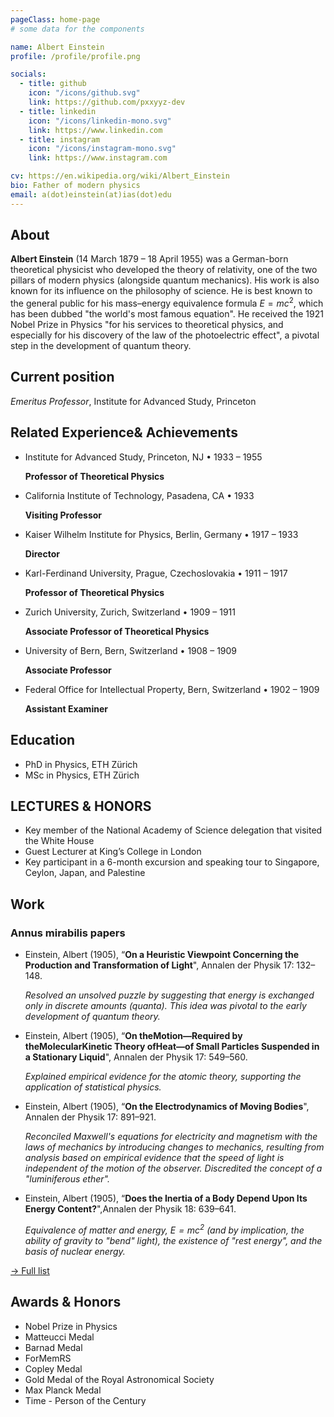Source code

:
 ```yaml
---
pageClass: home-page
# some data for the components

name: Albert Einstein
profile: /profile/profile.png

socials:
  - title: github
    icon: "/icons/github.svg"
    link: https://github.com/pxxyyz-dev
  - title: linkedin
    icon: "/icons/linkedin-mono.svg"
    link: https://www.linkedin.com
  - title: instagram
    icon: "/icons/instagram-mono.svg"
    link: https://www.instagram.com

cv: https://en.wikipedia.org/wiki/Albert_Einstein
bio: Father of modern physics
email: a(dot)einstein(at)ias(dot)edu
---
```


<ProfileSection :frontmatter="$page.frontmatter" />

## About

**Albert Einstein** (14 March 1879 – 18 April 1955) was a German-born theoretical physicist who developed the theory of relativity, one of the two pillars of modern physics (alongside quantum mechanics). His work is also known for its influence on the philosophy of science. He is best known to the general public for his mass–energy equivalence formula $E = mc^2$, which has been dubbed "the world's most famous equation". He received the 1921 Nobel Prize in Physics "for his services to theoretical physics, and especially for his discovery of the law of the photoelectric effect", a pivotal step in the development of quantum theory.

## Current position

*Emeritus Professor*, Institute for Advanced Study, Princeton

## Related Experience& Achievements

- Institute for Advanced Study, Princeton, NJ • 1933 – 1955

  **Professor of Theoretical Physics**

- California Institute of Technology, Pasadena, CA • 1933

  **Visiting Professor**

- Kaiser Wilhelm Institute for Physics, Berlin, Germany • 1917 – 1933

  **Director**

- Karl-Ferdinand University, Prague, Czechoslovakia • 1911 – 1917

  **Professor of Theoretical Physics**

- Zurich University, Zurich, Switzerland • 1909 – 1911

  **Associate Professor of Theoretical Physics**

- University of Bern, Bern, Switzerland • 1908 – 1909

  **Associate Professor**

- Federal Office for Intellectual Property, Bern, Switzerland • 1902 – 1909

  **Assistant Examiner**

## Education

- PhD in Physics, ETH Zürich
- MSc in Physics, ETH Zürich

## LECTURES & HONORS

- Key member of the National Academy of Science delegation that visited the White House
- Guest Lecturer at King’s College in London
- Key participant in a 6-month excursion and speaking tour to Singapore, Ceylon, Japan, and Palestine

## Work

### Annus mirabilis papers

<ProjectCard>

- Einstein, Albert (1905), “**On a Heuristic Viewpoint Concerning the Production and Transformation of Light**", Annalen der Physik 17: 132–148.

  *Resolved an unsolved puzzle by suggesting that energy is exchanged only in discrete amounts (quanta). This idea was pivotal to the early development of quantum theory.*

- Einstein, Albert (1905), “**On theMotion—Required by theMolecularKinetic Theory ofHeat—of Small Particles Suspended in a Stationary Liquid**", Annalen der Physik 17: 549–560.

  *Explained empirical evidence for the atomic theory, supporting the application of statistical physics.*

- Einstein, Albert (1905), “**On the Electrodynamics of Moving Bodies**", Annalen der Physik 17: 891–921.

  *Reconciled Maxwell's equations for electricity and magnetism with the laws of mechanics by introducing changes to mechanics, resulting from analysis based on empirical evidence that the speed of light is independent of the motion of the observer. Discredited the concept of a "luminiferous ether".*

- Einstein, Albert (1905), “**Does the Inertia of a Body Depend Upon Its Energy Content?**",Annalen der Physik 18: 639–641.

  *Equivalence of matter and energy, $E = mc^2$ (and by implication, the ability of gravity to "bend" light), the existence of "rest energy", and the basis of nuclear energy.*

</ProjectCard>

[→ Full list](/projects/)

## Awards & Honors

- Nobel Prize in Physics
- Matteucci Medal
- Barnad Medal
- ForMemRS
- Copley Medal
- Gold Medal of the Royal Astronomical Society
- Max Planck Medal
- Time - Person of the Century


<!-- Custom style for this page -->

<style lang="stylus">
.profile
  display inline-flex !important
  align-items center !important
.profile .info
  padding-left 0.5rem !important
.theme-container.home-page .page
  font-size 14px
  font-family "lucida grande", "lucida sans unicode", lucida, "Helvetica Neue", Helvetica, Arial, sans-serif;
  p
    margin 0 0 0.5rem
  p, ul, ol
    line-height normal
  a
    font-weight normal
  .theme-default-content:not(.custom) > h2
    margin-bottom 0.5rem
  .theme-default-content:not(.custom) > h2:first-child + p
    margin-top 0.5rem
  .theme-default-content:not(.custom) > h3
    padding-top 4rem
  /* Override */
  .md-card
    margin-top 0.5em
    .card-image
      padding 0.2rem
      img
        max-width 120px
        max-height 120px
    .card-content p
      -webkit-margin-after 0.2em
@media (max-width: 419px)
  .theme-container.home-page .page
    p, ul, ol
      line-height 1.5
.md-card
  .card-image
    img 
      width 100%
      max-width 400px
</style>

* * *

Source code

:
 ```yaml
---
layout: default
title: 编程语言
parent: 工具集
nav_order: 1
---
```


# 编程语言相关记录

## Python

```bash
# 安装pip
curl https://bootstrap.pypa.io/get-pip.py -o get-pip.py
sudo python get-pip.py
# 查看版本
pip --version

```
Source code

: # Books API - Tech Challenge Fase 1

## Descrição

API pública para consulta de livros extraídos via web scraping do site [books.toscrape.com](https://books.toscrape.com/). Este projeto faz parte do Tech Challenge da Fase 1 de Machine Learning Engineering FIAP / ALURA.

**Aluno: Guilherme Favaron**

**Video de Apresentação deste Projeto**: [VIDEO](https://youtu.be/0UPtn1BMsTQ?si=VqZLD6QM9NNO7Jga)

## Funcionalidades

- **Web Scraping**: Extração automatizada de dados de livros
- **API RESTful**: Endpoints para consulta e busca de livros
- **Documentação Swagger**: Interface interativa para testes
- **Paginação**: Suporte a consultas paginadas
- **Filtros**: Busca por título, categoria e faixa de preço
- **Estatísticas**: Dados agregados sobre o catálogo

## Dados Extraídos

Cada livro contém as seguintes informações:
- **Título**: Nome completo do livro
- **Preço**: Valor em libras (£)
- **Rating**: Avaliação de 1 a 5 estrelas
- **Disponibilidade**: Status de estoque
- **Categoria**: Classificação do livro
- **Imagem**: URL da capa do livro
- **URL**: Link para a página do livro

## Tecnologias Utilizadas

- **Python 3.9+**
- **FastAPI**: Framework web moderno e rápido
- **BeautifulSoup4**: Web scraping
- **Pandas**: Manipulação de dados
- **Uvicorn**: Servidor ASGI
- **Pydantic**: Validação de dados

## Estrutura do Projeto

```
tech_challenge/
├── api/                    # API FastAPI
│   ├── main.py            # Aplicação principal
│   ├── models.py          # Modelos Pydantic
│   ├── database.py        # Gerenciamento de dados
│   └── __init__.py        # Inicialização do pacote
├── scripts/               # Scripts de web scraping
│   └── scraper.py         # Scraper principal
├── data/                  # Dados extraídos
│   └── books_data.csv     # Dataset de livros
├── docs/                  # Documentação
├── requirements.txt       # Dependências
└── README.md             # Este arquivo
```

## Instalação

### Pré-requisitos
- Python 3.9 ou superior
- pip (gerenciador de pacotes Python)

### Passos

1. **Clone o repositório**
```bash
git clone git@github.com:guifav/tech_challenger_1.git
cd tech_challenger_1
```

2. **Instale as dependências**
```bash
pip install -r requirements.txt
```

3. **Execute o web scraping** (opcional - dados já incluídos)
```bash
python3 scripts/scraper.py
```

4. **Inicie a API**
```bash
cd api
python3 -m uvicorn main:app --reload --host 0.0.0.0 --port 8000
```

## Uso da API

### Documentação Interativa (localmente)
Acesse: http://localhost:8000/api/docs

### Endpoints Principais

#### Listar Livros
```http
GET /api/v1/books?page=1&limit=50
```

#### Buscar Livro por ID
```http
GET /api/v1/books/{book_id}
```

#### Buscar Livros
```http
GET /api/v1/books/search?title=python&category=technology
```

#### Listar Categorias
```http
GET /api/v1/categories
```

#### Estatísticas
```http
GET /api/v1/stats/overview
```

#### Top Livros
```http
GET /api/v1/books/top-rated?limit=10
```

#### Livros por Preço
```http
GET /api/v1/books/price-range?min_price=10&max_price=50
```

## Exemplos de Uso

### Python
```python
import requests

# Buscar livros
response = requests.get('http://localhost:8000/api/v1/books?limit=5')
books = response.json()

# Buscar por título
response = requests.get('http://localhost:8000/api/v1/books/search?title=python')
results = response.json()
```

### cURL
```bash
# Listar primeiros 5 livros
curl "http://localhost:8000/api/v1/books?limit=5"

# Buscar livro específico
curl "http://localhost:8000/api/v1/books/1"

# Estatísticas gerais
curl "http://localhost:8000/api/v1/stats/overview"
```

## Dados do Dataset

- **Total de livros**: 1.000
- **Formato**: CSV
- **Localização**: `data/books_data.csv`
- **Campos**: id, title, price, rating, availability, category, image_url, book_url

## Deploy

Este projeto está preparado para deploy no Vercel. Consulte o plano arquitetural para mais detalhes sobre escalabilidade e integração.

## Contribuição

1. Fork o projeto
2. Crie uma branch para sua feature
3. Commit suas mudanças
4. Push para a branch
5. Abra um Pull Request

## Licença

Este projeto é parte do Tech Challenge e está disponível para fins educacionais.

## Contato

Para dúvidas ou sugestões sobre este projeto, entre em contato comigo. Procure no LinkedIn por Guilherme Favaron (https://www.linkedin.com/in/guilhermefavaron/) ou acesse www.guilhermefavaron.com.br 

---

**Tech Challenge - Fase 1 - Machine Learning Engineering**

--

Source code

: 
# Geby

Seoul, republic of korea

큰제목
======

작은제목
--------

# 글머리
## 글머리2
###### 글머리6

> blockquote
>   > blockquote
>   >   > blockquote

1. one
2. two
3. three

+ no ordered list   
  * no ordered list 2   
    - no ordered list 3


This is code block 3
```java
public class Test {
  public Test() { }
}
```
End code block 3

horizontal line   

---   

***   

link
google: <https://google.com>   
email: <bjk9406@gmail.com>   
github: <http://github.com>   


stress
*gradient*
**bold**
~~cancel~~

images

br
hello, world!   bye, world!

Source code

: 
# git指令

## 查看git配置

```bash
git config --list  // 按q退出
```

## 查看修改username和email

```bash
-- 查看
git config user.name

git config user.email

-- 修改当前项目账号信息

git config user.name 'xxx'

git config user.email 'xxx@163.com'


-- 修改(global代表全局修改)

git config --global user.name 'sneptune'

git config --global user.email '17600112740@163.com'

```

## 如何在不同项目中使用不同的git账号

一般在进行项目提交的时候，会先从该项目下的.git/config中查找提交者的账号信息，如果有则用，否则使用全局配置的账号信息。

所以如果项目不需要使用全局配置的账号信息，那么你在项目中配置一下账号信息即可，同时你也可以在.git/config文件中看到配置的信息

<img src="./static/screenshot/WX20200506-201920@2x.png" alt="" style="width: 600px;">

# What needs to be done:
After identifying the lines above that contain "json", copy each one.

# Response to this task:
books = response.json()
results = response.json()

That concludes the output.